RECORDS FOR THE TASK:

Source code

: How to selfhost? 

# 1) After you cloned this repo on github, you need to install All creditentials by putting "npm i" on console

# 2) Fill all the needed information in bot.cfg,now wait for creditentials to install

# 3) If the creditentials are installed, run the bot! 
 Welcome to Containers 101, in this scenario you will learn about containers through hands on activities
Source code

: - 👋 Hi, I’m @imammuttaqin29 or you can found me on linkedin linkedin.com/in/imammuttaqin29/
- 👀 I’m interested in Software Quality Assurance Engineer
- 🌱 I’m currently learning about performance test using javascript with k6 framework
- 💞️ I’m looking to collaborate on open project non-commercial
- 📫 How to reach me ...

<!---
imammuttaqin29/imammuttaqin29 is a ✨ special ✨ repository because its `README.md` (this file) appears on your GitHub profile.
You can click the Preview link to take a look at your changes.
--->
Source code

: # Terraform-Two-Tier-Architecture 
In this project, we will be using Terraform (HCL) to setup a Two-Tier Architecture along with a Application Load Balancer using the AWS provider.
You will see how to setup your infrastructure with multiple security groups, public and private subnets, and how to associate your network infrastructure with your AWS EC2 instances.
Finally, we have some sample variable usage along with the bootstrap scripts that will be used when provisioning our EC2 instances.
--
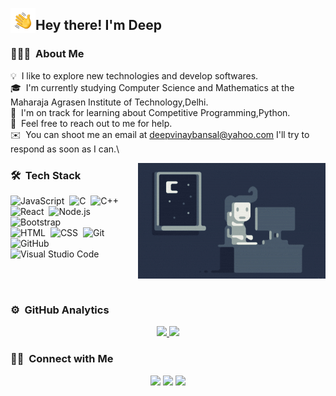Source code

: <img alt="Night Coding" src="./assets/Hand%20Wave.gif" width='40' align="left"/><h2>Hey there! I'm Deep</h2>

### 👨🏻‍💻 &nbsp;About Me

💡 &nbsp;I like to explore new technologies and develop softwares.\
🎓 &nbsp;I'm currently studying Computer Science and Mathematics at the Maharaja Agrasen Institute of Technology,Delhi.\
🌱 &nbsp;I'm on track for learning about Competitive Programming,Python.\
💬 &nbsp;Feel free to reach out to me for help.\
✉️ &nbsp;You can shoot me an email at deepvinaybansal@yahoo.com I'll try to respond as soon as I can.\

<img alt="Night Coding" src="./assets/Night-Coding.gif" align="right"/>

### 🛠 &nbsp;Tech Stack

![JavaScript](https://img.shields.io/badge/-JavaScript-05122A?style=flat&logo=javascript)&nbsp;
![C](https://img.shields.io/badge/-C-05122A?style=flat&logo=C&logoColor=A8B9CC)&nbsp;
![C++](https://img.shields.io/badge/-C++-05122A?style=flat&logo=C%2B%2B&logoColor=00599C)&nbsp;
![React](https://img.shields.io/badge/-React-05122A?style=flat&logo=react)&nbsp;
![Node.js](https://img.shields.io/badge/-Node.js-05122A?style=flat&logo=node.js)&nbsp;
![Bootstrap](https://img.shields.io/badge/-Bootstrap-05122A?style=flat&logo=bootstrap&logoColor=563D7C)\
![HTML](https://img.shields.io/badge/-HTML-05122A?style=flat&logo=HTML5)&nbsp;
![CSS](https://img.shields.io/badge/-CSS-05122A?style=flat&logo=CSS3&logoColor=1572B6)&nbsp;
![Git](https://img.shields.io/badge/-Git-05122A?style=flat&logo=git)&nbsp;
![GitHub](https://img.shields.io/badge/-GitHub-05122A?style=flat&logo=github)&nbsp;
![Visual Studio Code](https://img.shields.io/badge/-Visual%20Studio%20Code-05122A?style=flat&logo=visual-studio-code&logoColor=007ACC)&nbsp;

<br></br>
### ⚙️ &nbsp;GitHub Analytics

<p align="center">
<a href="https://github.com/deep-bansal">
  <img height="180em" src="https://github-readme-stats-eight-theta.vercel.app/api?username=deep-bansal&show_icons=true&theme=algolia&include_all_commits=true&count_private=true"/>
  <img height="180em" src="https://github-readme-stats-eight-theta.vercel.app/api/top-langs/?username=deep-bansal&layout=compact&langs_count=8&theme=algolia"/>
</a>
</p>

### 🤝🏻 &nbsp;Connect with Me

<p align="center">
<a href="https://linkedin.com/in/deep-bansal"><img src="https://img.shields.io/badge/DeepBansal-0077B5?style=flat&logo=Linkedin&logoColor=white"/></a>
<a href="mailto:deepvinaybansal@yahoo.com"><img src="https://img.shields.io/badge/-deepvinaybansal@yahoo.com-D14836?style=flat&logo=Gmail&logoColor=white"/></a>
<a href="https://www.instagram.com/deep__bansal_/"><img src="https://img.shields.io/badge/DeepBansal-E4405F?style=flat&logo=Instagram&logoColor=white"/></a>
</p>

WHAT TO PRODUCE:
In which lines of the material above does the string "learning" occur? Copy them all.

TASK OUTPUT:
- 🌱 I’m currently learning about performance test using javascript with k6 framework
🌱 &nbsp;I'm on track for learning about Competitive Programming,Python.\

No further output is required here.